■ TASK PROMPT
Apart from the pictures, which must be omitted, restate the data exactly.

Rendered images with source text
-- Opening Marker --
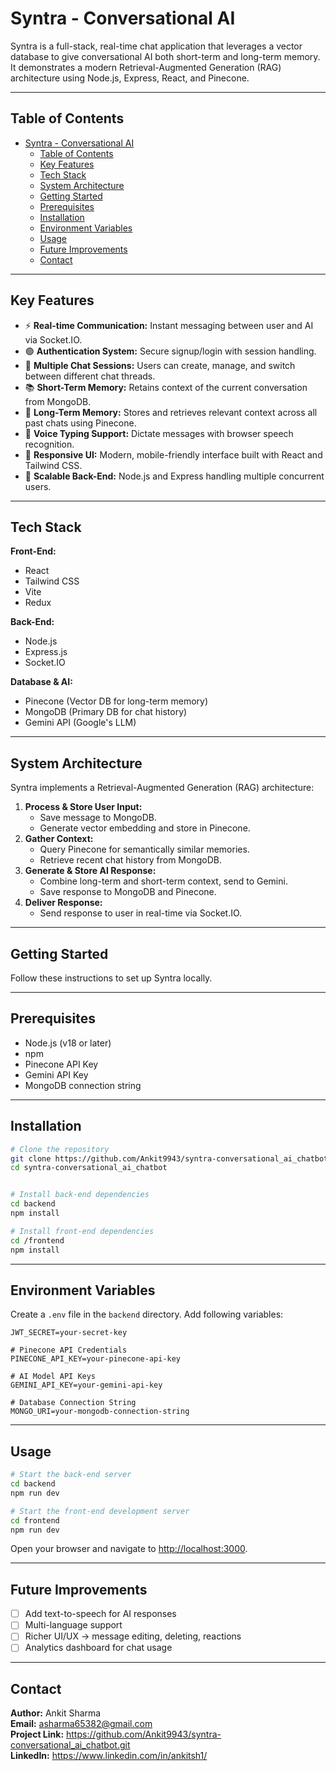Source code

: # Syntra - Conversational AI

Syntra is a full-stack, real-time chat application that leverages a vector database to give conversational AI both short-term and long-term memory. It demonstrates a modern Retrieval-Augmented Generation (RAG) architecture using Node.js, Express, React, and Pinecone.

---

## Table of Contents

- [Syntra - Conversational AI](#syntra---conversational-ai)
  - [Table of Contents](#table-of-contents)
  - [Key Features](#key-features)
  - [Tech Stack](#tech-stack)
  - [System Architecture](#system-architecture)
  - [Getting Started](#getting-started)
  - [Prerequisites](#prerequisites)
  - [Installation](#installation)
  - [Environment Variables](#environment-variables)
  - [Usage](#usage)
  - [Future Improvements](#future-improvements)
  - [Contact](#contact)

---

## Key Features

- ⚡ **Real-time Communication:** Instant messaging between user and AI via Socket.IO.
- 🟢 **Authentication System:** Secure signup/login with session handling.
- 💬 **Multiple Chat Sessions:** Users can create, manage, and switch between different chat threads.
- 📚 **Short-Term Memory:** Retains context of the current conversation from MongoDB.
- 🧠 **Long-Term Memory:** Stores and retrieves relevant context across all past chats using Pinecone.
- 🎤 **Voice Typing Support:** Dictate messages with browser speech recognition.
- 📱 **Responsive UI:** Modern, mobile-friendly interface built with React and Tailwind CSS.
- 🔐 **Scalable Back-End:** Node.js and Express handling multiple concurrent users.

---

## Tech Stack

**Front-End:**

- React
- Tailwind CSS
- Vite
- Redux

**Back-End:**

- Node.js
- Express.js
- Socket.IO

**Database & AI:**

- Pinecone (Vector DB for long-term memory)
- MongoDB (Primary DB for chat history)
- Gemini API (Google's LLM)

---

## System Architecture

Syntra implements a Retrieval-Augmented Generation (RAG) architecture:

1. **Process & Store User Input:**
   - Save message to MongoDB.
   - Generate vector embedding and store in Pinecone.
2. **Gather Context:**
   - Query Pinecone for semantically similar memories.
   - Retrieve recent chat history from MongoDB.
3. **Generate & Store AI Response:**
   - Combine long-term and short-term context, send to Gemini.
   - Save response to MongoDB and Pinecone.
4. **Deliver Response:**
   - Send response to user in real-time via Socket.IO.

---

## Getting Started

Follow these instructions to set up Syntra locally.

---

## Prerequisites

- Node.js (v18 or later)
- npm
- Pinecone API Key
- Gemini API Key
- MongoDB connection string

---

## Installation

```bash
# Clone the repository
git clone https://github.com/Ankit9943/syntra-conversational_ai_chatbot.git
cd syntra-conversational_ai_chatbot


# Install back-end dependencies
cd backend
npm install

# Install front-end dependencies
cd /frontend
npm install
```

---

## Environment Variables

Create a `.env` file in the `backend` directory. Add following variables:

```env
JWT_SECRET=your-secret-key

# Pinecone API Credentials
PINECONE_API_KEY=your-pinecone-api-key

# AI Model API Keys
GEMINI_API_KEY=your-gemini-api-key

# Database Connection String
MONGO_URI=your-mongodb-connection-string
```

---

## Usage

```bash
# Start the back-end server
cd backend
npm run dev

# Start the front-end development server
cd frontend
npm run dev
```

Open your browser and navigate to [http://localhost:3000](http://localhost:3000).

---

## Future Improvements

- [ ] Add text-to-speech for AI responses
- [ ] Multi-language support
- [ ] Richer UI/UX → message editing, deleting, reactions
- [ ] Analytics dashboard for chat usage

---

## Contact

**Author:** Ankit Sharma  
**Email:** asharma65382@gmail.com
<br/>
**Project Link:** https://github.com/Ankit9943/syntra-conversational_ai_chatbot.git <br/>
**LinkedIn:** https://www.linkedin.com/in/ankitsh1/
-- Closing Marker --
■ TASK ANSWER
Source code

: # Syntra - Conversational AI

Syntra is a full-stack, real-time chat application that leverages a vector database to give conversational AI both short-term and long-term memory. It demonstrates a modern Retrieval-Augmented Generation (RAG) architecture using Node.js, Express, React, and Pinecone.

---

## Table of Contents

- [Syntra - Conversational AI](#syntra---conversational-ai)
  - [Table of Contents](#table-of-contents)
  - [Key Features](#key-features)
  - [Tech Stack](#tech-stack)
  - [System Architecture](#system-architecture)
  - [Getting Started](#getting-started)
  - [Prerequisites](#prerequisites)
  - [Installation](#installation)
  - [Environment Variables](#environment-variables)
  - [Usage](#usage)
  - [Future Improvements](#future-improvements)
  - [Contact](#contact)

---

## Key Features

- ⚡ **Real-time Communication:** Instant messaging between user and AI via Socket.IO.
- 🟢 **Authentication System:** Secure signup/login with session handling.
- 💬 **Multiple Chat Sessions:** Users can create, manage, and switch between different chat threads.
- 📚 **Short-Term Memory:** Retains context of the current conversation from MongoDB.
- 🧠 **Long-Term Memory:** Stores and retrieves relevant context across all past chats using Pinecone.
- 🎤 **Voice Typing Support:** Dictate messages with browser speech recognition.
- 📱 **Responsive UI:** Modern, mobile-friendly interface built with React and Tailwind CSS.
- 🔐 **Scalable Back-End:** Node.js and Express handling multiple concurrent users.

---

## Tech Stack

**Front-End:**

- React
- Tailwind CSS
- Vite
- Redux

**Back-End:**

- Node.js
- Express.js
- Socket.IO

**Database & AI:**

- Pinecone (Vector DB for long-term memory)
- MongoDB (Primary DB for chat history)
- Gemini API (Google's LLM)

---

## System Architecture

Syntra implements a Retrieval-Augmented Generation (RAG) architecture:

1. **Process & Store User Input:**
   - Save message to MongoDB.
   - Generate vector embedding and store in Pinecone.
2. **Gather Context:**
   - Query Pinecone for semantically similar memories.
   - Retrieve recent chat history from MongoDB.
3. **Generate & Store AI Response:**
   - Combine long-term and short-term context, send to Gemini.
   - Save response to MongoDB and Pinecone.
4. **Deliver Response:**
   - Send response to user in real-time via Socket.IO.

---

## Getting Started

Follow these instructions to set up Syntra locally.

---

## Prerequisites

- Node.js (v18 or later)
- npm
- Pinecone API Key
- Gemini API Key
- MongoDB connection string

---

## Installation

```bash
# Clone the repository
git clone https://github.com/Ankit9943/syntra-conversational_ai_chatbot.git
cd syntra-conversational_ai_chatbot


# Install back-end dependencies
cd backend
npm install

# Install front-end dependencies
cd /frontend
npm install
```

---

## Environment Variables

Create a `.env` file in the `backend` directory. Add following variables:

```env
JWT_SECRET=your-secret-key

# Pinecone API Credentials
PINECONE_API_KEY=your-pinecone-api-key

# AI Model API Keys
GEMINI_API_KEY=your-gemini-api-key

# Database Connection String
MONGO_URI=your-mongodb-connection-string
```

---

## Usage

```bash
# Start the back-end server
cd backend
npm run dev

# Start the front-end development server
cd frontend
npm run dev
```

Open your browser and navigate to [http://localhost:3000](http://localhost:3000).

---

## Future Improvements

- [ ] Add text-to-speech for AI responses
- [ ] Multi-language support
- [ ] Richer UI/UX → message editing, deleting, reactions
- [ ] Analytics dashboard for chat usage

---

## Contact

**Author:** Ankit Sharma  
**Email:** asharma65382@gmail.com
<br/>
**Project Link:** https://github.com/Ankit9943/syntra-conversational_ai_chatbot.git <br/>
**LinkedIn:** https://www.linkedin.com/in/ankitsh1/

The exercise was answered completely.